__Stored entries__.

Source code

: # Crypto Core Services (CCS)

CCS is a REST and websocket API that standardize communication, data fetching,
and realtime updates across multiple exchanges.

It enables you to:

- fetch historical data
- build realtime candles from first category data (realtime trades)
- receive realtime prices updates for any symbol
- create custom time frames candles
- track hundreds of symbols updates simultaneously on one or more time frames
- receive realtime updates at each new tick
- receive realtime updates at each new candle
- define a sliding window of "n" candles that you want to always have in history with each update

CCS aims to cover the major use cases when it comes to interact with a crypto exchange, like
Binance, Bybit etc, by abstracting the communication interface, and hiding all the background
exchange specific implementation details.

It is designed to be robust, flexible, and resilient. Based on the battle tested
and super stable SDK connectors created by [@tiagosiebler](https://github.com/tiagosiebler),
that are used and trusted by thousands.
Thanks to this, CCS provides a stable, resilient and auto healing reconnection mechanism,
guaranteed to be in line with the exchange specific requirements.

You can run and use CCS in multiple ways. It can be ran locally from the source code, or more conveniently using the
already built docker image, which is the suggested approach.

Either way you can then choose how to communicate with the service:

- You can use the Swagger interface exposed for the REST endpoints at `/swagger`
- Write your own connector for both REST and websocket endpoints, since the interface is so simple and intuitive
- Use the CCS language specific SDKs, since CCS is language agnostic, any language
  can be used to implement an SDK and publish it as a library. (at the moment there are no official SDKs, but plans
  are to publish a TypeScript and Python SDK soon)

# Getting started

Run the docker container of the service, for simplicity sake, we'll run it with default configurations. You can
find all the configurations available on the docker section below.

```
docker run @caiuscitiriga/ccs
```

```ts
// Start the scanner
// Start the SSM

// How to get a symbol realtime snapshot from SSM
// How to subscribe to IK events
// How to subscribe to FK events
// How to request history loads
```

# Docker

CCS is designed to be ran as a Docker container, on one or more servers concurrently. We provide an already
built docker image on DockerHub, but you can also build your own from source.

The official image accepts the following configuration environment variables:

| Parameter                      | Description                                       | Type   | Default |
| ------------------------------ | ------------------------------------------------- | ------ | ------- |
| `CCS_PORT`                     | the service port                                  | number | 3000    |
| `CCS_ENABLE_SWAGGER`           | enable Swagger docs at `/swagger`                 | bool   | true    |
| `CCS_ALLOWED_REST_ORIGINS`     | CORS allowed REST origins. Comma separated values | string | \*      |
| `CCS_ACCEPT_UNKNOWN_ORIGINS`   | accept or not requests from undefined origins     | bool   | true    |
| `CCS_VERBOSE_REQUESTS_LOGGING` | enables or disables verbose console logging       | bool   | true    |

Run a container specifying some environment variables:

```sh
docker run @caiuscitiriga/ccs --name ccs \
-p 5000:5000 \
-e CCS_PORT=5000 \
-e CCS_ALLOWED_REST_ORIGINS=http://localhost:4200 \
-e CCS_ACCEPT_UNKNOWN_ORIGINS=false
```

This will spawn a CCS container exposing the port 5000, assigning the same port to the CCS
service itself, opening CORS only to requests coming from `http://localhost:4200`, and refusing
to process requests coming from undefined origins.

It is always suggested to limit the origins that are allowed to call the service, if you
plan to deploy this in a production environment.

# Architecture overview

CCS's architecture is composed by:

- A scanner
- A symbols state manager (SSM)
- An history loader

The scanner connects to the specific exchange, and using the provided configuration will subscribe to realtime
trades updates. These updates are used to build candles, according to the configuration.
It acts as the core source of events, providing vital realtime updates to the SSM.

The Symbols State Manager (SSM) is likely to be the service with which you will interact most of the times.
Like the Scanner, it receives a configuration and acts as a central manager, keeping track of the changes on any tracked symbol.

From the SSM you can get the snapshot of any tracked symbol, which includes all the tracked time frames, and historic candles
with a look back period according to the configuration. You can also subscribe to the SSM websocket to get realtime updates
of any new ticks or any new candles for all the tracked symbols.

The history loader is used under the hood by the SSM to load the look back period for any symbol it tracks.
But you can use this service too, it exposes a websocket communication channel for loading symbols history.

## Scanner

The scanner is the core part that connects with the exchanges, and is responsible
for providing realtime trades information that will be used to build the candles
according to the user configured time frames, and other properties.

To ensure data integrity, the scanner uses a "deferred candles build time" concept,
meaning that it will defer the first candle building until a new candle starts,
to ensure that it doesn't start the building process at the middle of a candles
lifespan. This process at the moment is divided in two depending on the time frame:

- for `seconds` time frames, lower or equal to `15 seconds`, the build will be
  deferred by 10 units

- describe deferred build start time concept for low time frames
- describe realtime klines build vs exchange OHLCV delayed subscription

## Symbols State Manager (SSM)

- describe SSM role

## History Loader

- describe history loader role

__WORK ORDER__. All the records shown above need to be given again exactly.

__EXERCISE RESULT__.
Source code

: # Crypto Core Services (CCS)

CCS is a REST and websocket API that standardize communication, data fetching,
and realtime updates across multiple exchanges.

It enables you to:

- fetch historical data
- build realtime candles from first category data (realtime trades)
- receive realtime prices updates for any symbol
- create custom time frames candles
- track hundreds of symbols updates simultaneously on one or more time frames
- receive realtime updates at each new tick
- receive realtime updates at each new candle
- define a sliding window of "n" candles that you want to always have in history with each update

CCS aims to cover the major use cases when it comes to interact with a crypto exchange, like
Binance, Bybit etc, by abstracting the communication interface, and hiding all the background
exchange specific implementation details.

It is designed to be robust, flexible, and resilient. Based on the battle tested
and super stable SDK connectors created by [@tiagosiebler](https://github.com/tiagosiebler),
that are used and trusted by thousands.
Thanks to this, CCS provides a stable, resilient and auto healing reconnection mechanism,
guaranteed to be in line with the exchange specific requirements.

You can run and use CCS in multiple ways. It can be ran locally from the source code, or more conveniently using the
already built docker image, which is the suggested approach.

Either way you can then choose how to communicate with the service:

- You can use the Swagger interface exposed for the REST endpoints at `/swagger`
- Write your own connector for both REST and websocket endpoints, since the interface is so simple and intuitive
- Use the CCS language specific SDKs, since CCS is language agnostic, any language
  can be used to implement an SDK and publish it as a library. (at the moment there are no official SDKs, but plans
  are to publish a TypeScript and Python SDK soon)

# Getting started

Run the docker container of the service, for simplicity sake, we'll run it with default configurations. You can
find all the configurations available on the docker section below.

```
docker run @caiuscitiriga/ccs
```

```ts
// Start the scanner
// Start the SSM

// How to get a symbol realtime snapshot from SSM
// How to subscribe to IK events
// How to subscribe to FK events
// How to request history loads
```

# Docker

CCS is designed to be ran as a Docker container, on one or more servers concurrently. We provide an already
built docker image on DockerHub, but you can also build your own from source.

The official image accepts the following configuration environment variables:

| Parameter                      | Description                                       | Type   | Default |
| ------------------------------ | ------------------------------------------------- | ------ | ------- |
| `CCS_PORT`                     | the service port                                  | number | 3000    |
| `CCS_ENABLE_SWAGGER`           | enable Swagger docs at `/swagger`                 | bool   | true    |
| `CCS_ALLOWED_REST_ORIGINS`     | CORS allowed REST origins. Comma separated values | string | \*      |
| `CCS_ACCEPT_UNKNOWN_ORIGINS`   | accept or not requests from undefined origins     | bool   | true    |
| `CCS_VERBOSE_REQUESTS_LOGGING` | enables or disables verbose console logging       | bool   | true    |

Run a container specifying some environment variables:

```sh
docker run @caiuscitiriga/ccs --name ccs \
-p 5000:5000 \
-e CCS_PORT=5000 \
-e CCS_ALLOWED_REST_ORIGINS=http://localhost:4200 \
-e CCS_ACCEPT_UNKNOWN_ORIGINS=false
```

This will spawn a CCS container exposing the port 5000, assigning the same port to the CCS
service itself, opening CORS only to requests coming from `http://localhost:4200`, and refusing
to process requests coming from undefined origins.

It is always suggested to limit the origins that are allowed to call the service, if you
plan to deploy this in a production environment.

# Architecture overview

CCS's architecture is composed by:

- A scanner
- A symbols state manager (SSM)
- An history loader

The scanner connects to the specific exchange, and using the provided configuration will subscribe to realtime
trades updates. These updates are used to build candles, according to the configuration.
It acts as the core source of events, providing vital realtime updates to the SSM.

The Symbols State Manager (SSM) is likely to be the service with which you will interact most of the times.
Like the Scanner, it receives a configuration and acts as a central manager, keeping track of the changes on any tracked symbol.

From the SSM you can get the snapshot of any tracked symbol, which includes all the tracked time frames, and historic candles
with a look back period according to the configuration. You can also subscribe to the SSM websocket to get realtime updates
of any new ticks or any new candles for all the tracked symbols.

The history loader is used under the hood by the SSM to load the look back period for any symbol it tracks.
But you can use this service too, it exposes a websocket communication channel for loading symbols history.

## Scanner

The scanner is the core part that connects with the exchanges, and is responsible
for providing realtime trades information that will be used to build the candles
according to the user configured time frames, and other properties.

To ensure data integrity, the scanner uses a "deferred candles build time" concept,
meaning that it will defer the first candle building until a new candle starts,
to ensure that it doesn't start the building process at the middle of a candles
lifespan. This process at the moment is divided in two depending on the time frame:

- for `seconds` time frames, lower or equal to `15 seconds`, the build will be
  deferred by 10 units

- describe deferred build start time concept for low time frames
- describe realtime klines build vs exchange OHLCV delayed subscription

## Symbols State Manager (SSM)

- describe SSM role

## History Loader

- describe history loader role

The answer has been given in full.